|"It's a Plague Out There!"|
by Jim Kelly for remotegoat on 15/03/17
Matthias, Jennet, Hannah and Simon are waiting out the great plague of 1665 in the close quarters of a debtor's cell in Newgate Prison. Alchemist Matthias is convinced he has a cure for the disease. Pregnant Jennet, facing execution for robbing a corpse, is hiding a secret and seems to have some connection with bitter nurse Hannah, who herself has been imprisoned for slandering a quack doctor. Gaoler Simon, the only character with firsthand experience of the epidemic, is insistent the prisoners maintain a smoky fire in the cell to ward off the disease.
Christine Foster's debut play is rich in period detail, both in its references and idiom (efforts well supported by Sally Hardcastle's carefully dressed set and costumes, making the most on the limited space offered by the Baron's Court theatre). The ensemble cast are similarly well matched, Pip Henderson's acerbic turn as nurse who doesn't suffer fools the pick on the evening I attended, while Adam Barbrough's direction keeps the play moving even at the times when the script, dwelling on one MacGuffin too many, tips towards the languorous.

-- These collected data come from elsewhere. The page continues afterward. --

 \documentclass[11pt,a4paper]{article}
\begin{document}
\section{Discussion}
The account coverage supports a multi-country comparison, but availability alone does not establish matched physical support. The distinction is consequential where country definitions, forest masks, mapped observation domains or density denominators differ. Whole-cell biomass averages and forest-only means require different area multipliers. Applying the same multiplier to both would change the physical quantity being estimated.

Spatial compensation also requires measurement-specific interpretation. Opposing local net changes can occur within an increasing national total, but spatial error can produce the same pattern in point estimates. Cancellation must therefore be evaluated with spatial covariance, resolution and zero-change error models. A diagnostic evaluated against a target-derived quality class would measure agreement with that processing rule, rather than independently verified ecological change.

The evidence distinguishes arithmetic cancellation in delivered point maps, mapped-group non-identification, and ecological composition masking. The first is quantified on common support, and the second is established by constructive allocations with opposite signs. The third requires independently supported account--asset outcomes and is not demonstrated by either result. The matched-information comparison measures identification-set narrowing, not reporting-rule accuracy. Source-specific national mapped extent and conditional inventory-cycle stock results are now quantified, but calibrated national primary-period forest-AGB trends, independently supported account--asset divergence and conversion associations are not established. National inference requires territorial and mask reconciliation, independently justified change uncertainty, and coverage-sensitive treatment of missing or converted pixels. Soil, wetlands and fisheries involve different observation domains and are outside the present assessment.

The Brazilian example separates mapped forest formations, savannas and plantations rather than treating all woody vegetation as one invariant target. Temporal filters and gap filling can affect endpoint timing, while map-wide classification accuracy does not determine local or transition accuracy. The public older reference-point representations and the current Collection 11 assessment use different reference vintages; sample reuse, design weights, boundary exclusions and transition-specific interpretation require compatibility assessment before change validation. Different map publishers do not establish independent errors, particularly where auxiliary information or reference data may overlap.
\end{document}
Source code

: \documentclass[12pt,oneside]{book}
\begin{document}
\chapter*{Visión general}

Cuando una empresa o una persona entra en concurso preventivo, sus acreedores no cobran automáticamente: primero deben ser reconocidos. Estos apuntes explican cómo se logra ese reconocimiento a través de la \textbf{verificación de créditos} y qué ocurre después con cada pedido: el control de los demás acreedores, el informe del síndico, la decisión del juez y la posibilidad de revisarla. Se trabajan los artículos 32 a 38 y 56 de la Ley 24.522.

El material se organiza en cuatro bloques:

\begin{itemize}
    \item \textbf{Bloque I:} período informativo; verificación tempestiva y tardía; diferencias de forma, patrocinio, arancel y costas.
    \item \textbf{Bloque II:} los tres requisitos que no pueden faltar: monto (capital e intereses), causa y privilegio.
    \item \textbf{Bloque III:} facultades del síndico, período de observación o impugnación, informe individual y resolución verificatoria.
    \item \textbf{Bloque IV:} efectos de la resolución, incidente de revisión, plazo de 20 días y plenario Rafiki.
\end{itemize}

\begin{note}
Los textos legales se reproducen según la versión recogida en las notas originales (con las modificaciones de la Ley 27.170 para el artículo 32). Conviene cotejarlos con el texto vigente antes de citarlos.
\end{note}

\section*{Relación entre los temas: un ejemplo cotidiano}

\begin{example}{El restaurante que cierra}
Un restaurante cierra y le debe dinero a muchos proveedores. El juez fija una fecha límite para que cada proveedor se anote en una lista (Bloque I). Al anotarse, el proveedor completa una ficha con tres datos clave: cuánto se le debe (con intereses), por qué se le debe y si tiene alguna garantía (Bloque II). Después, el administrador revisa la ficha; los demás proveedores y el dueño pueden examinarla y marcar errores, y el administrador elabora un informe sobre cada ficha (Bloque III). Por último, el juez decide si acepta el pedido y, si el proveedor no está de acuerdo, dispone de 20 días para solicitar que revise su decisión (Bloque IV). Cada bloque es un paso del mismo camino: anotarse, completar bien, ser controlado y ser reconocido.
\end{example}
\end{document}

While the sense of jeopardy is certainly not as persistent as it could be - the characters ultimately too pleasant to seem like real threats to another and the plague itself only really encroaching on the plot in the latter stages - the ambition of Foster's play is still impressive. As an effort to evoke a world, indeed an underworld, whose essence, given the limited number of contemporary accounts can only really be guessed at, it is largely successful. Certainly the play captures the sense of surreal strangeness provoked by Foster's cited inspiration for her work: the piquant detail that the plague was so devastating all of London's prisoners were released as no jailers had been left alive in the city. While Foster's future work will be worth watching out for, the play also justifies the 42nd Theatre Company tough self-imposed mission of producing exclusively pieces by new writers.